Policy Research in Macroeconomics

Lessons for the Euro Area – a simple model of savings, debt & private spending

With the election of President Macron in France, and renewed discussions about the future of the Eurozone, PRIME is keen to engage in the debate on the way forward. We post here the introduction to a 2016 essay by Professor Andrea Terzi, together with the pdf link to the full essay. Andrea Terzi is Professor of Economics at Franklin University, Switzerland, and Research Associate at Levy Economics Institute of Bard College, USA.  

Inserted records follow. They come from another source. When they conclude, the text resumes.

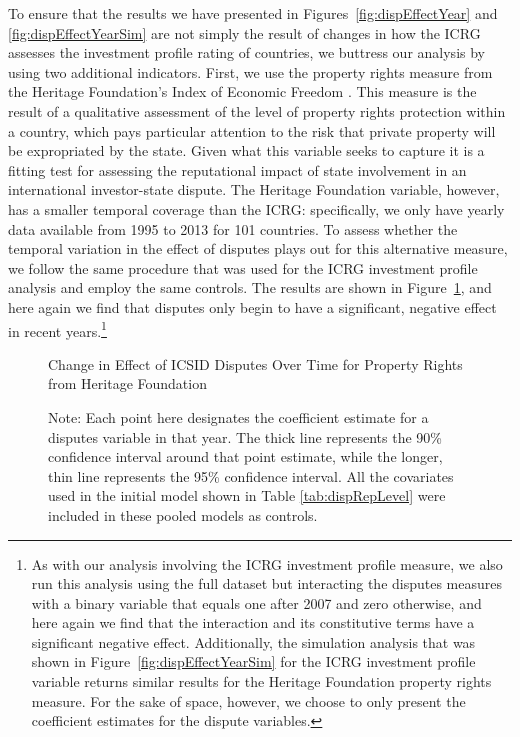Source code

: \documentclass[12pt,onesided]{amsart}
\begin{document}
To ensure that the results we have presented in Figures~\ref{fig:dispEffectYear} and \ref{fig:dispEffectYearSim} are not simply the result of changes in how the ICRG assesses the investment profile rating of countries, we buttress our analysis by using two additional indicators. First, we use the property rights measure from the Heritage Foundation's Index of Economic Freedom \citep{miles:etal:2004}. This measure is the result of a qualitative assessment of the level of property rights protection within a country, which pays particular attention to the risk that private property will be expropriated by the state. Given what this variable seeks to capture it is a fitting test for assessing the reputational impact of state involvement in an international investor-state dispute. The Heritage Foundation variable, however, has a smaller temporal coverage than the ICRG: specifically, we only have yearly data available from 1995 to 2013 for 101 countries. To assess whether the temporal variation in the effect of disputes plays out for this alternative measure, we follow the same procedure that was used for the ICRG investment profile analysis and employ the same controls. The results are shown in Figure~\ref{fig:dispEffectYear_herit}, and here again we find that disputes only begin to have a significant, negative effect in recent years.\footnote{As with our analysis involving the ICRG investment profile measure, we also run this analysis using the full dataset but interacting the disputes measures with a binary variable that equals one after 2007 and zero otherwise, and here again we find that the interaction and its constitutive terms have a significant negative effect. Additionally, the simulation analysis that was shown in Figure~\ref{fig:dispEffectYearSim} for the ICRG investment profile variable returns similar results for the Heritage Foundation property rights measure. For the sake of space, however, we choose to only present the coefficient estimates for the dispute variables.} 

\begin{figure}[ht]
	\centering
	\caption{Change in Effect of ICSID Disputes Over Time for Property Rights from Heritage Foundation}
	\label{fig:dispEffectYear_herit}
	\resizebox{1\textwidth}{!}{}
	\caption*{Note: Each point here designates the coefficient estimate for a disputes variable in that year. The thick line represents the 90\% confidence interval around that point estimate, while the longer, thin line represents the 95\% confidence interval. All the covariates used in the initial model shown in Table \ref{tab:dispRepLevel} were included in these pooled models as controls.}
\end{figure}
\FloatBarrier
\end{document}
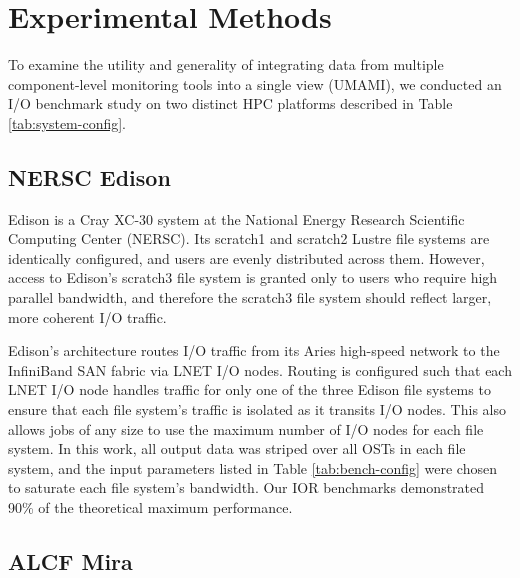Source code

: 

\section{Experimental Methods} \label{sec:platforms}

To examine the utility and generality of integrating data from multiple
component-level monitoring tools into a single view (UMAMI), we conducted an
I/O benchmark study on two distinct HPC platforms described in Table \ref{tab:system-config}.



\subsection{NERSC Edison} \label{sec:platforms/edison}

Edison is a Cray XC-30 system at the National Energy Research Scientific
Computing Center (NERSC).
Its scratch1 and scratch2 Lustre file systems are identically configured,
and users are evenly distributed across them.
However, access to Edison's scratch3 file system is granted only to users who require high parallel bandwidth, and therefore the scratch3 file system should reflect larger, more coherent I/O traffic.

Edison's architecture routes I/O traffic from its Aries high-speed network
to the InfiniBand SAN fabric via LNET I/O nodes.
Routing is configured such that each LNET I/O node handles traffic for only one of the three Edison file systems to ensure that each file system's traffic is isolated as it transits I/O nodes.
This also allows jobs of any size to use the maximum number of I/O nodes for each file system.
In this work, all output data was striped over all OSTs in each file system, and the input parameters listed in Table \ref{tab:bench-config} were chosen to saturate each file system's bandwidth.
Our IOR benchmarks demonstrated 90\% of the theoretical maximum performance.

\subsection{ALCF Mira} \label{sec:platforms/mira}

In the year 2010, “Eurozone crisis” became the catchphrase to describe the condition of Europe’s Economic and Monetary Union (EMU) living through its first existential crisis as the risk of an operational breakup materialized. In that same year, the U.S. economy was on its way to recover, albeit weakly, from the Great Recession. By contrast, recession in the euro area (EA) had laid bare some fundamental vulnerabilities, questioning the very survival of the single currency. One of the intended pillars of monetary union was posing a vital threat to the operational sustainability of the single currency. This was the practice that the Eurosystem (i.e., the European Central Bank and the National Central Banks of those countries that had adopted the euro) would not be an outright buyer of national governments’ debt, a practice that was understood to be consistent with the monetary financing prohibition stated in the EU Treaty. 

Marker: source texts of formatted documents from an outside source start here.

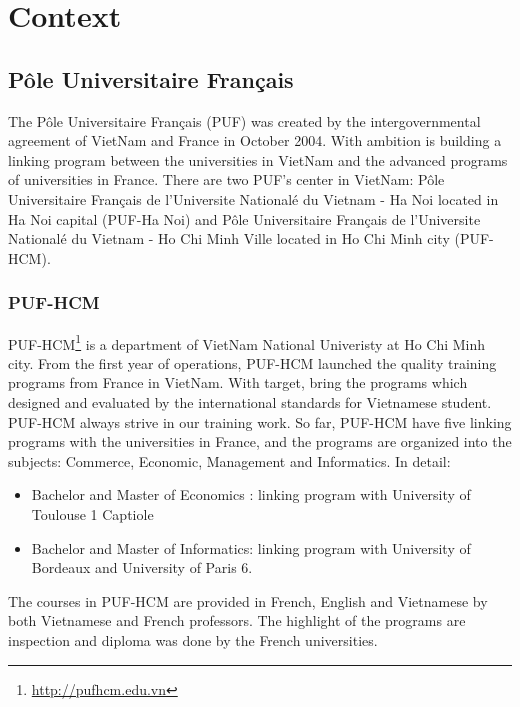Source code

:\documentclass[hidelinks,12pt,a4paper]{report}
\begin{document}
\chapter{Context}
\section{Pôle Universitaire Français}
The Pôle Universitaire Français (PUF) was created by the intergovernmental agreement of VietNam and France in October 2004. With ambition is building a linking program between the universities in VietNam and the advanced programs of universities in France. There are two PUF’s center in VietNam: Pôle Universitaire Français de l’Universite Nationalé du Vietnam - Ha Noi located in Ha Noi capital (PUF-Ha Noi) and Pôle Universitaire Français de l’Universite Nationalé du Vietnam - Ho Chi Minh Ville located in Ho Chi Minh city (PUF-HCM).
\subsection{PUF-HCM}
PUF-HCM\footnote{\url{http://pufhcm.edu.vn}} is a department of VietNam National Univeristy at Ho Chi Minh city. From the first year of operations, PUF-HCM launched the quality training programs from France in VietNam. With target, bring the programs which designed and evaluated by the international standards for Vietnamese student. PUF-HCM always strive in our training work. So far, PUF-HCM have five linking programs with the universities in France, and the programs are organized into the subjects: Commerce, Economic, Management and Informatics. In detail:

\begin{itemize}
	\item Bachelor and Master of Economics : linking program with University of Toulouse 1 Captiole
	\item Bachelor and Master of Informatics: linking program with University of Bordeaux and University of Paris 6.
\end{itemize}
The courses in PUF-HCM are provided in French, English and Vietnamese by both Vietnamese and French professors. The highlight of the programs are inspection and diploma was done by the French universities.
\end{document}
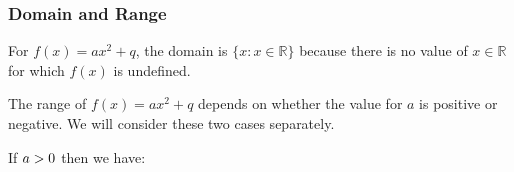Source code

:            \subsubsection{ Domain and Range}
            \nopagebreak
          \label{m39345*id242046}For $f\left(x\right)=a{x}^{2}+q$, the domain is $\{x:x\in \mathbb{R}\}$ because there is no value of $x\in \mathbb{R}$ for which $f\left(x\right)$ is undefined.\par 
          \label{m39345*id242145}The range of $f\left(x\right)=a{x}^{2}+q$ depends on whether the value for $a$ is positive or negative. We will consider these two cases separately.\par 
          \label{m39345*id242193}If $a>{}0$ then we have:\par 
          \label{m39345*id242213}\nopagebreak\noindent{}
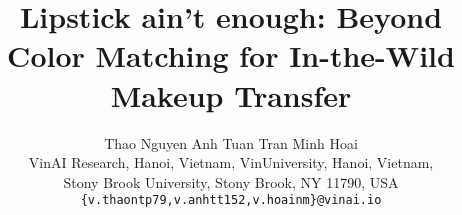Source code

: \documentclass[final]{cvpr}
\begin{document}
\ifshowsolution  
\newcommand{\Comment}[1]{\paragraph{\bf  COMMENT:} {\sf #1} \bigskip}
\newcommand{\Solution}[2]{\paragraph{\bf  SOLUTION:} {\sf #2} }
\newcommand{\Mistake}[2]{\paragraph{\bf  COMMON MISTAKE #1:} {\sf #2} \bigskip}
\else
\newcommand{\Solution}[2]{\vspace{#1}}
\fi

\newcommand{\truefalse}{
\begin{enumerate}
	\item True
	\item False
\end{enumerate}
}

\newcommand{\yesno}{
\begin{enumerate}
	\item Yes
	\item No
\end{enumerate}
}

 
\title{Lipstick ain't enough: Beyond Color Matching for In-the-Wild Makeup Transfer}




\author{
Thao Nguyen \quad Anh Tuan Tran \quad Minh Hoai \\
VinAI Research, Hanoi, Vietnam,
VinUniversity, Hanoi, Vietnam,\\
Stony Brook University, Stony Brook, NY 11790, USA\\
{\tt\small \{v.thaontp79,v.anhtt152,v.hoainm\}@vinai.io}
}

\makeatletter
\let\@oldmaketitle\@maketitle

\renewcommand{\@maketitle}{\@oldmaketitle
\vspace{-8mm}
\centering
\texttt{[image: imgs/teaser\_3.pdf]}
\vskip -0.1in
\captionof{figure}{In-the-wild facial makeup consists of both color transfer and pattern addition. We propose a holistic method that can transfer the color and pattern from a reference makeup style to another image.} \label{fig:feature-graphic}

\vspace{3mm}
}
\makeatletter
\end{document}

That this would sooner or later pose an existential threat to the euro had been little understood before the crisis burst upon the scene. In 2010, with the first casualty (Greece) in the emergency room and the first economic adjustment programme (with financial package) approved, the Eurosystem eventually became an occasional buyer of government debt. Two years later, with three more casualties (Ireland, Portugal, and Spain) and a systemic collapse in sight, the ECB added the newly crafted Outright Monetary Transactions (OMT) to its toolbox. This meant that the ECB had formally become ready to be an unlimited, albeit conditional, outright buyer in the secondary market for EA government debts.

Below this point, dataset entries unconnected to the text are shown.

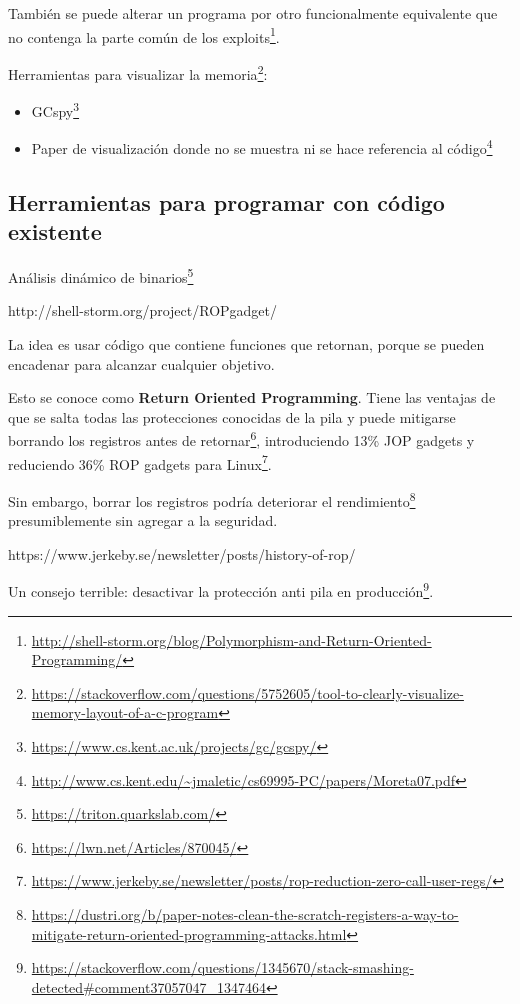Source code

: \documentclass[
  12,
]{scrartcl}
\DeclareRobustCommand{\href}[2]{#2\footnote{\url{#1}}}
\providecommand{\tightlist}{%
  \setlength{\itemsep}{0pt}\setlength{\parskip}{0pt}}
\begin{document}
También
\href{http://shell-storm.org/blog/Polymorphism-and-Return-Oriented-Programming/}{se
puede alterar un programa por otro funcionalmente equivalente que no
contenga la parte común de los exploits}.

\href{https://stackoverflow.com/questions/5752605/tool-to-clearly-visualize-memory-layout-of-a-c-program}{Herramientas
para visualizar la memoria}:

\begin{itemize}
\tightlist
\item
  \href{https://www.cs.kent.ac.uk/projects/gc/gcspy/}{GCspy}
\item
  \href{http://www.cs.kent.edu/~jmaletic/cs69995-PC/papers/Moreta07.pdf}{Paper
  de visualización donde no se muestra ni se hace referencia al código}
\end{itemize}

\hypertarget{herramientas-para-programar-con-cuxf3digo-existente}{%
\subsection{Herramientas para programar con código
existente}\label{herramientas-para-programar-con-cuxf3digo-existente}}

\href{https://triton.quarkslab.com/}{Análisis dinámico de binarios}

http://shell-storm.org/project/ROPgadget/

La idea es usar código que contiene funciones que retornan, porque se
pueden encadenar para alcanzar cualquier objetivo.

Esto se conoce como \textbf{Return Oriented Programming}. Tiene las
ventajas de que se salta todas las protecciones conocidas de la pila y
puede mitigarse \href{https://lwn.net/Articles/870045/}{borrando los
registros antes de retornar},
\href{https://www.jerkeby.se/newsletter/posts/rop-reduction-zero-call-user-regs/}{introduciendo
13\% JOP gadgets y reduciendo 36\% ROP gadgets para Linux}.

Sin embargo,
\href{https://dustri.org/b/paper-notes-clean-the-scratch-registers-a-way-to-mitigate-return-oriented-programming-attacks.html}{borrar
los registros podría deteriorar el rendimiento} presumiblemente sin
agregar a la seguridad.

https://www.jerkeby.se/newsletter/posts/history-of-rop/

\href{https://stackoverflow.com/questions/1345670/stack-smashing-detected\#comment37057047_1347464}{Un
consejo terrible: desactivar la protección anti pila en producción}.
\end{document}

The introduction of OMTs was the way to restore systemic liquidity buffers in a monetary system that had become unsustainable, while remaining consistent with the monetary financing prohibition laid down in the Treaty. As events during the crisis unfolded, and depending on the narrative about its causes, several different meanings have been attached to the notion of the Eurozone crisis. This has been seen, alternatively, as the unwinding of intra-euro lending and borrowing, the consequence of private credit bubbles, the product of unsustainable public debt, the failure of inadequately supervised banking and financial institutions, and, most notably, as a double-dip recession followed by an unusually weak expansion combined with a visibly inadequate policy (and political) response.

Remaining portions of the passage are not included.